═══ Records to use ═══
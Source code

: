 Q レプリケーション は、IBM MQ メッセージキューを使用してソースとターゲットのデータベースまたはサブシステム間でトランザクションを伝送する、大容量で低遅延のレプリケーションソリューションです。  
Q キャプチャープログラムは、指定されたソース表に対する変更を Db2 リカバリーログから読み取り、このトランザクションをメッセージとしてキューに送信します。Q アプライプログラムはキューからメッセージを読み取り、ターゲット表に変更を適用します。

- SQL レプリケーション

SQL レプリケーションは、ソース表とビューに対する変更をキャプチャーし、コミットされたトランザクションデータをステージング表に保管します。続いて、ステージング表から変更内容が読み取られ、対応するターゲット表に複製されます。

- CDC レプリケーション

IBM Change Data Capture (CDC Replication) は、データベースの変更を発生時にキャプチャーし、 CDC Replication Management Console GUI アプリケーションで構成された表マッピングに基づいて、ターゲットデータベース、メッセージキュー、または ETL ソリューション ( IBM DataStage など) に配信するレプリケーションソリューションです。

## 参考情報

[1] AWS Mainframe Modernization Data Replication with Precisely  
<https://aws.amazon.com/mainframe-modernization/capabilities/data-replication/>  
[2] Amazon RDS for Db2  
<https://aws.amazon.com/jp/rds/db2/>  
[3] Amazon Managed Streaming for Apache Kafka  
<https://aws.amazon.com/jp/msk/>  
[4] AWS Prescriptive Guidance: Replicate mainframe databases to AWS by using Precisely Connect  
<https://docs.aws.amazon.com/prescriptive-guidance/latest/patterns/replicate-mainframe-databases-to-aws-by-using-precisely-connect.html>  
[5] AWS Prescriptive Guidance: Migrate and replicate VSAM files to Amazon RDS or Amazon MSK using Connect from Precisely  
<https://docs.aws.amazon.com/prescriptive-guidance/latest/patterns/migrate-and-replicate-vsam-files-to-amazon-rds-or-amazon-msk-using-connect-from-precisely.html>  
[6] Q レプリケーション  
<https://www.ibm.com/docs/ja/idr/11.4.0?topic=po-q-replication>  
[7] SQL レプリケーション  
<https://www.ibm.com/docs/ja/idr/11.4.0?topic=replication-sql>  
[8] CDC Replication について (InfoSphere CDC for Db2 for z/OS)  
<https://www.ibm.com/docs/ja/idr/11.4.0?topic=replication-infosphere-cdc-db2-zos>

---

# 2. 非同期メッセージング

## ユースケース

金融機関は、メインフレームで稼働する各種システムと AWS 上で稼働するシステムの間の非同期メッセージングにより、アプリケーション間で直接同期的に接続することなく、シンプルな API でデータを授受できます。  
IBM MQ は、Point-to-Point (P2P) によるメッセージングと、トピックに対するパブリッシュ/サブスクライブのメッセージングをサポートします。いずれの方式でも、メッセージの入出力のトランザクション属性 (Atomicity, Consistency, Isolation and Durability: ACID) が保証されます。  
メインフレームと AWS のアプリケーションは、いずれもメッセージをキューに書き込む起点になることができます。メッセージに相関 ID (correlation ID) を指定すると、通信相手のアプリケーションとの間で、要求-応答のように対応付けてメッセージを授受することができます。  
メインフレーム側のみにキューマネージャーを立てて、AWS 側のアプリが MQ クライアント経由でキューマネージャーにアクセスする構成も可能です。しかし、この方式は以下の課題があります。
═══
═══ Records to use ═══
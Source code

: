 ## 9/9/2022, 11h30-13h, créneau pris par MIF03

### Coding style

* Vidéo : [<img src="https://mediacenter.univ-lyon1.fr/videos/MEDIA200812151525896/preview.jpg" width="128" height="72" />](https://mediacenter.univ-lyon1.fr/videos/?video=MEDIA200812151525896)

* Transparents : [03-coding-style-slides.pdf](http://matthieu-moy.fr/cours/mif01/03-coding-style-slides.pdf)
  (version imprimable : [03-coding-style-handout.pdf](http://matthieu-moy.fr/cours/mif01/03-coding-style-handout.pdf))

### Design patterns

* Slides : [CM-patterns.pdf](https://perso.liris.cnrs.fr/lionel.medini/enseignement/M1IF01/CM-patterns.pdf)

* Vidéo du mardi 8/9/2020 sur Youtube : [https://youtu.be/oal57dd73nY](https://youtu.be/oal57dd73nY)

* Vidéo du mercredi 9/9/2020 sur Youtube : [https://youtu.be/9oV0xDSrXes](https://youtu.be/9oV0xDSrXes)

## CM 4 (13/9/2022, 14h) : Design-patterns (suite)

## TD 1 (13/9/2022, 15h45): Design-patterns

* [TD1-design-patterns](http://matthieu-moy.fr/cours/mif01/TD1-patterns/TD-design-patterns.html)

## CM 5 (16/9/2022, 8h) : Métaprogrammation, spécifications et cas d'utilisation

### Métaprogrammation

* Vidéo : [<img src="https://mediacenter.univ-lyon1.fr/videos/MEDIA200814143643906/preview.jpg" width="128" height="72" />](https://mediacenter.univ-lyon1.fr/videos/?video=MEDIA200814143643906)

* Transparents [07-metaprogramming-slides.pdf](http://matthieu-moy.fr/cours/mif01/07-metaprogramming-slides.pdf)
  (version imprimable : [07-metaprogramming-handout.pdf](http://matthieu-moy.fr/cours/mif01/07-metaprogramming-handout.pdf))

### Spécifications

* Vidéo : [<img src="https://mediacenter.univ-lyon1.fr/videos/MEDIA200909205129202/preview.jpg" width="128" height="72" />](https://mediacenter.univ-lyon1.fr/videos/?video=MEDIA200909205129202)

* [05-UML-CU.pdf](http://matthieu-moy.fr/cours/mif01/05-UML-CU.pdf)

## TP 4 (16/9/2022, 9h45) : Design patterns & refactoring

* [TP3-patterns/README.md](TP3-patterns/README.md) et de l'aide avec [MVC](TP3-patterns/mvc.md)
═══
Exercise aim ::
Looking at the records, report the number of lines that hold the string "databases", with no other text.

Response to this task ::
2